[Dataset records]
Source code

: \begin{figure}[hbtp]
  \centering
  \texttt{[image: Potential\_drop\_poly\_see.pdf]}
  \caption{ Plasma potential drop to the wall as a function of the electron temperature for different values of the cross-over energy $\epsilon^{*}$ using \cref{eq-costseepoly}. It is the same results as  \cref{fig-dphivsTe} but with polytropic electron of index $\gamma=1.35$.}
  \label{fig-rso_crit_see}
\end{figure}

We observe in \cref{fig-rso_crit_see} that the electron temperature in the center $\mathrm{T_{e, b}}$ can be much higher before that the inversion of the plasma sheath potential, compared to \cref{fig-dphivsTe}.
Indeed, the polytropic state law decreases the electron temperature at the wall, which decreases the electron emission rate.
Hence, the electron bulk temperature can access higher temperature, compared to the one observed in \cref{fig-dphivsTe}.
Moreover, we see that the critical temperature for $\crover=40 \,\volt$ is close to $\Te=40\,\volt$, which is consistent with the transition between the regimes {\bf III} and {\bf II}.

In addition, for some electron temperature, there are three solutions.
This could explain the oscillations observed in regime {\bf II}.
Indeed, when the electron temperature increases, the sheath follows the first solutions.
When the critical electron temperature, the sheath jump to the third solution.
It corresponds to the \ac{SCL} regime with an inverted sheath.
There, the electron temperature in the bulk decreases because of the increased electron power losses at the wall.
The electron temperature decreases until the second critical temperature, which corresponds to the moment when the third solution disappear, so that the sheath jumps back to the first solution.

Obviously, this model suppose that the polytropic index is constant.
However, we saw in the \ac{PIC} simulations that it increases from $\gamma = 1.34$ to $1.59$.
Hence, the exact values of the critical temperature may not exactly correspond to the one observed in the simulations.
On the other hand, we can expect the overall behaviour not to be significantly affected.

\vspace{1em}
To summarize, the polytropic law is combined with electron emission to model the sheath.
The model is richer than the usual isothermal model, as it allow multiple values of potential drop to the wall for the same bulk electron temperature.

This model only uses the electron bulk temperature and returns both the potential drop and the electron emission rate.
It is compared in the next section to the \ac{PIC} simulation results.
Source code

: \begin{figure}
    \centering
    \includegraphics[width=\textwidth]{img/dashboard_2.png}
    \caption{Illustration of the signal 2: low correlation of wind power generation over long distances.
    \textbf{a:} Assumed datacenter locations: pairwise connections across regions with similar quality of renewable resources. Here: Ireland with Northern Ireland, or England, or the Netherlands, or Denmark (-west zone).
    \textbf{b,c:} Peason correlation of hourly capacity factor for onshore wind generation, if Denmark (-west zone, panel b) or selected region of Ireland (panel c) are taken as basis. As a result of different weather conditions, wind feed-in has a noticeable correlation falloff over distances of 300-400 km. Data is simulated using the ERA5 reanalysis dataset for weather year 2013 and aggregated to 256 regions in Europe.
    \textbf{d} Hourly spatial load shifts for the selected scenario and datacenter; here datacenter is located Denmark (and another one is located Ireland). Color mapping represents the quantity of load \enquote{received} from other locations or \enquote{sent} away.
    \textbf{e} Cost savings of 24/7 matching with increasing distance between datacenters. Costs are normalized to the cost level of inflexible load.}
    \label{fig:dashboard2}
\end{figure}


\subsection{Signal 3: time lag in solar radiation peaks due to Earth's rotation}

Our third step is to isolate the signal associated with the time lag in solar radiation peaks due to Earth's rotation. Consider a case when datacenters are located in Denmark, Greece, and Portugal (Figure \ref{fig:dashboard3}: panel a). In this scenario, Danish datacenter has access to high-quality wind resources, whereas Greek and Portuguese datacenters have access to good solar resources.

* EXERCISE PROMPT
Lines that contain "critical" are to be copied from the records above.

* OUTPUT BELOW
Moreover, we see that the critical temperature for $\crover=40 \,\volt$ is close to $\Te=40\,\volt$, which is consistent with the transition between the regimes {\bf III} and {\bf II}.
When the critical electron temperature, the sheath jump to the third solution.
The electron temperature decreases until the second critical temperature, which corresponds to the moment when the third solution disappear, so that the sheath jumps back to the first solution.
Hence, the exact values of the critical temperature may not exactly correspond to the one observed in the simulations.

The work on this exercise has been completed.